Cross Validation API

The k-fold cross-validation process needs not to be implemented manually. Implementation is provided by the scikit-learn library, which performs the splitting of the given data sample.

We can use the KFold() scikit-learn class. It takes the number of splits as the arguments without taking into consideration whether the sampling of the data is done or not.

An instance can be created that will perform the splitting of the dataset into three folds, performs shuffling of the data sample before the split. Then uses a value of 1 for the pseudorandom number generator.

kfold = KFold(3, True, 1)

We can call the split() function on the class where the data sample is provided as an argument.

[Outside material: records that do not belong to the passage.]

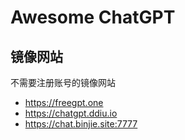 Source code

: Awesome ChatGPT
===

## 镜像网站

不需要注册账号的镜像网站

- https://freegpt.one
- https://chatgpt.ddiu.io
- https://chat.binjie.site:7777
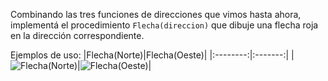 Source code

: Combinando las tres funciones de direcciones que vimos hasta ahora, implementá el procedimiento `Flecha(direccion)` que dibuje una flecha roja en la dirección correspondiente.

Ejemplos de uso:
|Flecha(Norte)|Flecha(Oeste)|
|:--------:|:-------:|
|![Flecha(Norte)](https://raw.githubusercontent.com/sagrado-corazon-alcal/mumuki-guia-fundamentos-expresiones/master/images/flecha-norte.png)|![Flecha(Oeste)](https://raw.githubusercontent.com/sagrado-corazon-alcal/mumuki-guia-fundamentos-expresiones/master/images/flecha-oeste.png)| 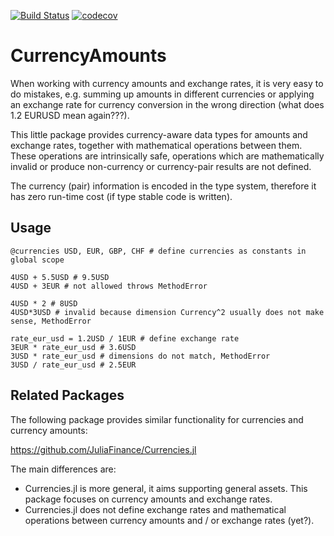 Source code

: [![Build Status](https://travis-ci.com/lungben/CurrencyAmounts.jl.svg?branch=master)](https://travis-ci.com/lungben/CurrencyAmounts.jl)
[![codecov](https://codecov.io/gh/lungben/CurrencyAmounts.jl/branch/master/graph/badge.svg)](https://codecov.io/gh/lungben/CurrencyAmounts.jl)

# CurrencyAmounts

When working with currency amounts and exchange rates, it is very easy to do mistakes, e.g. summing up amounts in different currencies or applying an exchange rate for currency conversion in the wrong direction (what does 1.2 EURUSD mean again???).

This little package provides currency-aware data types for amounts and exchange rates, together with mathematical operations between them. These operations are intrinsically safe, operations which are mathematically invalid or produce non-currency or currency-pair results are not defined.

The currency (pair) information is encoded in the type system, therefore it has zero run-time cost (if type stable code is written).

## Usage

    @currencies USD, EUR, GBP, CHF # define currencies as constants in global scope

    4USD + 5.5USD # 9.5USD
    4USD + 3EUR # not allowed throws MethodError

    4USD * 2 # 8USD
    4USD*3USD # invalid because dimension Currency^2 usually does not make sense, MethodError

    rate_eur_usd = 1.2USD / 1EUR # define exchange rate
    3EUR * rate_eur_usd # 3.6USD
    3USD * rate_eur_usd # dimensions do not match, MethodError
    3USD / rate_eur_usd # 2.5EUR

## Related Packages

The following package provides similar functionality for currencies and currency amounts:

https://github.com/JuliaFinance/Currencies.jl

The main differences are:

* Currencies.jl is more general, it aims supporting general assets. This package focuses on currency amounts and exchange rates.
* Currencies.jl does not define exchange rates and mathematical operations between currency amounts and / or exchange rates (yet?).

The split() function will return each group of train and test sets on repeated calls.

In particular, the arrays containing the indexes are returned into the original data sample of observations to be further used for train and test sets on each iteration.

For example, the splits of the indices for the data sample can be enumerated using the created KFold instance, as shown below in the following code:

All of this can be tied together with the small dataset mentioned above in the worked example.

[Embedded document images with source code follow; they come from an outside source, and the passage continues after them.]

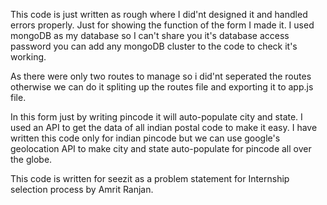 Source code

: This code is just written as rough where I did'nt designed it and handled errors properly. Just for showing the function of the form I made it. I used mongoDB as my database so I can't share you it's database access password you can add any mongoDB cluster to the code to check it's working. 
 
As there were only two routes to manage so i did'nt seperated the routes otherwise we can do it spliting up the routes file and exporting it to app.js file.

In this form just by writing pincode it will auto-populate city and state. I used an API to get the data of all indian postal code to make it easy. I have written this code only for indian pincode but we can use google's geolocation API to make city and state auto-populate for pincode all over the globe.

This code is written for seezit as a problem statement for Internship selection process by Amrit Ranjan.
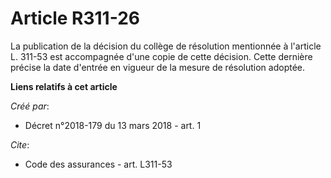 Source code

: # Article R311-26

La publication de la décision du collège de résolution mentionnée à l'article L. 311-53 est accompagnée d'une copie de cette
décision. Cette dernière précise la date d'entrée en vigueur de la mesure de résolution adoptée.

**Liens relatifs à cet article**

_Créé par_:

  - Décret n°2018-179 du 13 mars 2018 - art. 1

_Cite_:

  - Code des assurances - art. L311-53
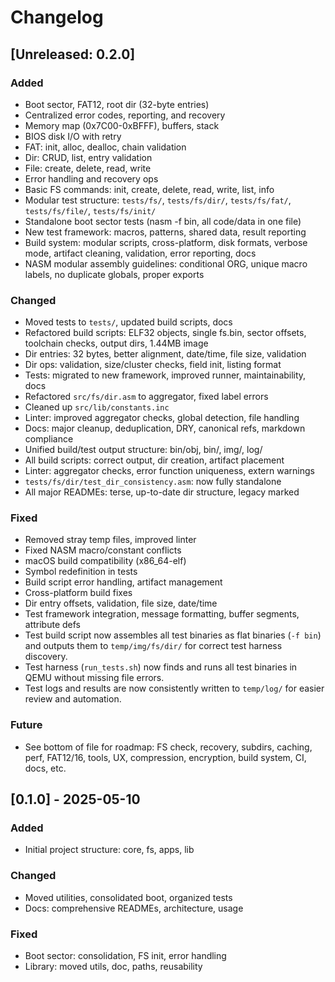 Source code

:# Changelog

## [Unreleased: 0.2.0]

### Added

- Boot sector, FAT12, root dir (32-byte entries)
- Centralized error codes, reporting, and recovery
- Memory map (0x7C00-0xBFFF), buffers, stack
- BIOS disk I/O with retry
- FAT: init, alloc, dealloc, chain validation
- Dir: CRUD, list, entry validation
- File: create, delete, read, write
- Error handling and recovery ops
- Basic FS commands: init, create, delete, read, write, list, info
- Modular test structure: `tests/fs/`, `tests/fs/dir/`, `tests/fs/fat/`, `tests/fs/file/`, `tests/fs/init/`
- Standalone boot sector tests (nasm -f bin, all code/data in one file)
- New test framework: macros, patterns, shared data, result reporting
- Build system: modular scripts, cross-platform, disk formats, verbose mode, artifact cleaning, validation, error reporting, docs
- NASM modular assembly guidelines: conditional ORG, unique macro labels, no duplicate globals, proper exports

### Changed

- Moved tests to `tests/`, updated build scripts, docs
- Refactored build scripts: ELF32 objects, single fs.bin, sector offsets, toolchain checks, output dirs, 1.44MB image
- Dir entries: 32 bytes, better alignment, date/time, file size, validation
- Dir ops: validation, size/cluster checks, field init, listing format
- Tests: migrated to new framework, improved runner, maintainability, docs
- Refactored `src/fs/dir.asm` to aggregator, fixed label errors
- Cleaned up `src/lib/constants.inc`
- Linter: improved aggregator checks, global detection, file handling
- Docs: major cleanup, deduplication, DRY, canonical refs, markdown compliance
- Unified build/test output structure: bin/obj, bin/, img/, log/
- All build scripts: correct output, dir creation, artifact placement
- Linter: aggregator checks, error function uniqueness, extern warnings
- `tests/fs/dir/test_dir_consistency.asm`: now fully standalone
- All major READMEs: terse, up-to-date dir structure, legacy marked

### Fixed

- Removed stray temp files, improved linter
- Fixed NASM macro/constant conflicts
- macOS build compatibility (x86_64-elf)
- Symbol redefinition in tests
- Build script error handling, artifact management
- Cross-platform build fixes
- Dir entry offsets, validation, file size, date/time
- Test framework integration, message formatting, buffer segments, attribute defs
- Test build script now assembles all test binaries as flat binaries (`-f bin`) and outputs them to `temp/img/fs/dir/` for correct test harness discovery.
- Test harness (`run_tests.sh`) now finds and runs all test binaries in QEMU without missing file errors.
- Test logs and results are now consistently written to `temp/log/` for easier review and automation.

### Future

- See bottom of file for roadmap: FS check, recovery, subdirs, caching, perf, FAT12/16, tools, UX, compression, encryption, build system, CI, docs, etc.

## [0.1.0] - 2025-05-10

### Added

- Initial project structure: core, fs, apps, lib

### Changed

- Moved utilities, consolidated boot, organized tests
- Docs: comprehensive READMEs, architecture, usage

### Fixed

- Boot sector: consolidation, FS init, error handling
- Library: moved utils, doc, paths, reusability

When we run the above example, specific observations chosen for each train and test set are printed.

On the original data array, the indices are used directly to retrieve the observation values.

In the scikit-learn library, the k-fold cross validation implementation is provided as a component operation with broader methods such as scoring a given data sample model.

In scikit-learn, the k-fold cross-validation is provided as a component operation within more general practices, such as achieving a model on a dataset.

However, we can use the K-Fold class directly for splitting up the dataset before modeling such that all of the machine learning models will use the same splits of the data. This technique is mostly helpful when we are working with large datasets.

Using the same partitions of data across algorithms can have a lot of benefits for statistical tests.

You can clone this article related codes in our Github repo.

Conclusion

So far, we have learned that a cross-validation is a powerful tool and a strong preventive measure against model overfitting.

With cross validation, we can better use our data and the excellent know-how of our algorithm’s performance. Furthermore, we had a look at variations of cross-validation like LOOCV, stratified, k-fold, and so on.

In complicated machine learning models, sometimes it becomes a bit easy not paying attention and using the same sample data in different pipeline stages.

The consequence is that it may lead to good but not a real performance in most cases as strange side effects may be introduced.

Cross-validation can be of great use while dealing with the non-trivial challenges in the Data Science projects.